[EXERCISE PROMPT]:
What is needed is each line of the data below that holds the string "параметров".
··· MATERIALS PROVIDED
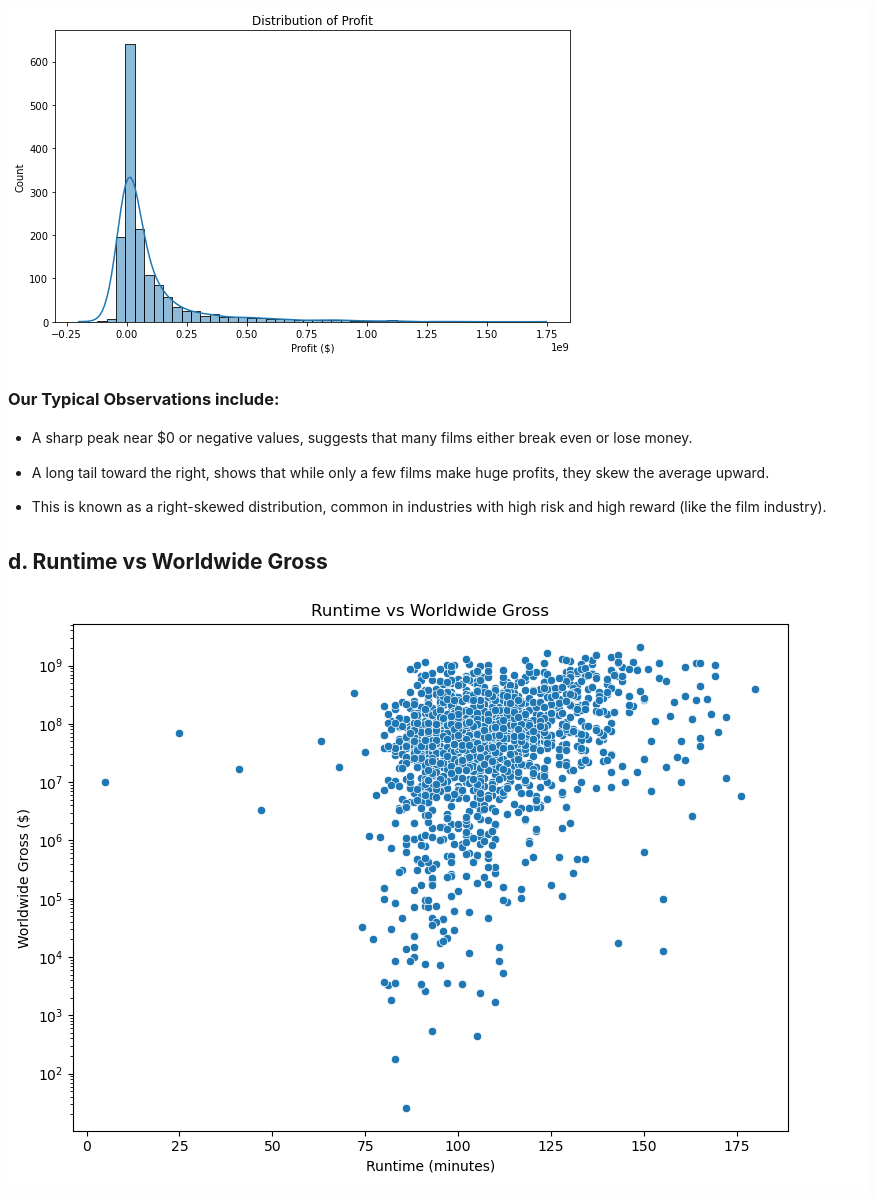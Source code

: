 ![](./images/Profit_Distribution.png)

### Our Typical Observations include:

* A sharp peak near $0 or negative values, suggests that many films either break even or lose money.

* A long tail toward the right, shows that while only a few films make huge profits, they skew the average upward.

* This is known as a right-skewed distribution, common in industries with high risk and high reward (like the film industry).

## d. Runtime vs Worldwide Gross
![](./images/Runtime_vs_World_wide_Gross.png)
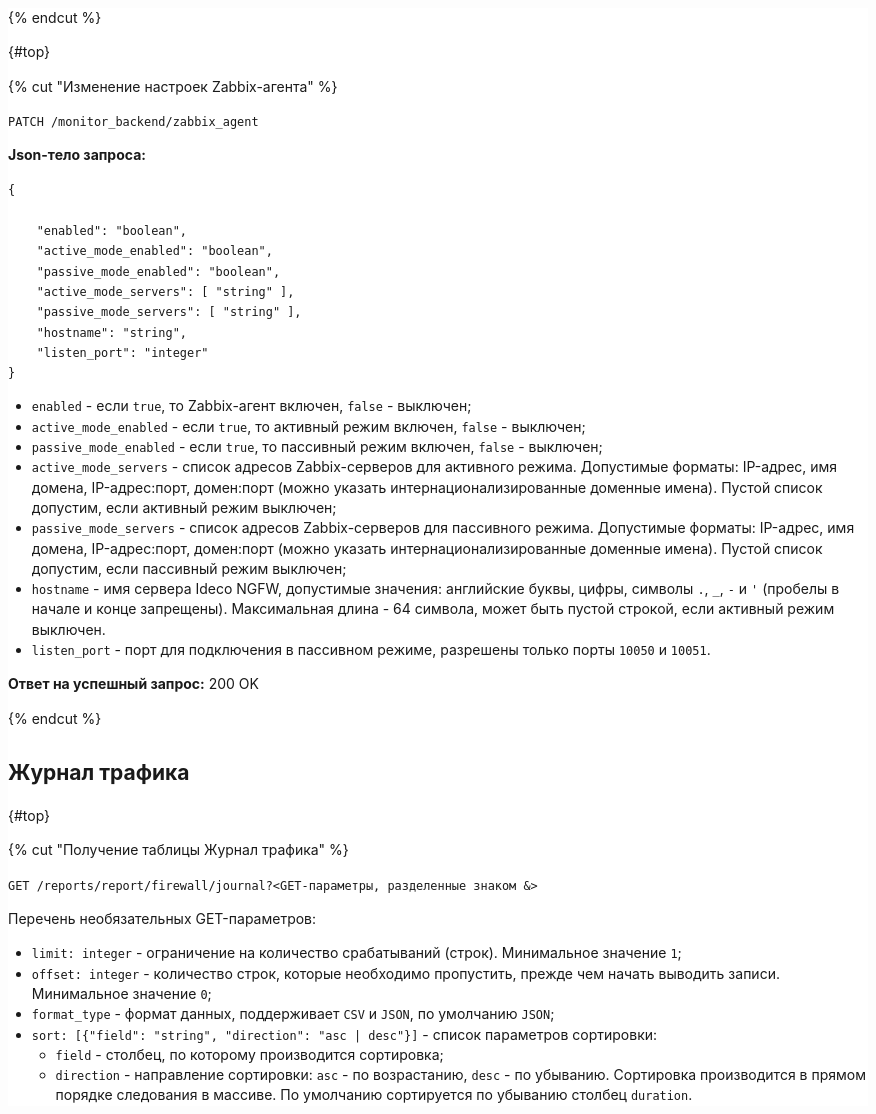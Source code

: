 {% endcut %}

{#top}

{% cut "Изменение настроек Zabbix-агента" %}

```
PATCH /monitor_backend/zabbix_agent
```

**Json-тело запроса:**

```json5
{

    "enabled": "boolean",
    "active_mode_enabled": "boolean",
    "passive_mode_enabled": "boolean",
    "active_mode_servers": [ "string" ],
    "passive_mode_servers": [ "string" ],
    "hostname": "string",
    "listen_port": "integer"
}
```

* `enabled` - если `true`, то Zabbix-агент включен, `false` - выключен;
* `active_mode_enabled` - если `true`, то активный режим включен, `false` - выключен;
* `passive_mode_enabled` - если `true`, то пассивный режим включен, `false` - выключен;
* `active_mode_servers` - список адресов Zabbix-серверов для активного режима. Допустимые форматы: IP-адрес, имя домена, IP-адрес:порт, домен:порт (можно указать интернационализированные доменные имена). Пустой список допустим, если активный режим выключен;
* `passive_mode_servers` - список адресов Zabbix-серверов для пассивного режима. Допустимые форматы: IP-адрес, имя домена, IP-адрес:порт, домен:порт (можно указать интернационализированные доменные имена). Пустой список допустим, если пассивный режим выключен;
* `hostname` - имя сервера Ideco NGFW, допустимые значения: английские буквы, цифры, символы `.`, `_`, `-` и `'` (пробелы в начале и конце запрещены). Максимальная длина - 64 символа, может быть пустой строкой, если активный режим выключен.
* `listen_port` - порт для подключения в пассивном режиме, разрешены только порты `10050` и `10051`.

**Ответ на успешный запрос:** 200 OK

{% endcut %}

## Журнал трафика

{#top}

{% cut "Получение таблицы Журнал трафика" %}

```
GET /reports/report/firewall/journal?<GET-параметры, разделенные знаком &>
```

Перечень необязательных GET-параметров:
* `limit: integer` - ограничение на количество срабатываний (строк). Минимальное значение `1`;
* `offset: integer` - количество строк, которые необходимо пропустить, прежде чем начать выводить записи. Минимальное значение `0`;
* `format_type` - формат данных, поддерживает `CSV` и `JSON`, по умолчанию `JSON`;
* `sort: [{"field": "string", "direction": "asc | desc"}]` - список параметров сортировки:
    * `field` - столбец, по которому производится сортировка;
    * `direction` - направление сортировки: `asc` - по возрастанию, `desc` - по убыванию. Сортировка производится в прямом порядке следования в массиве. По умолчанию сортируется по убыванию столбец `duration`.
······
[WRITTEN RESPONSE]:
Перечень необязательных GET-параметров:
* `sort: [{"field": "string", "direction": "asc | desc"}]` - список параметров сортировки:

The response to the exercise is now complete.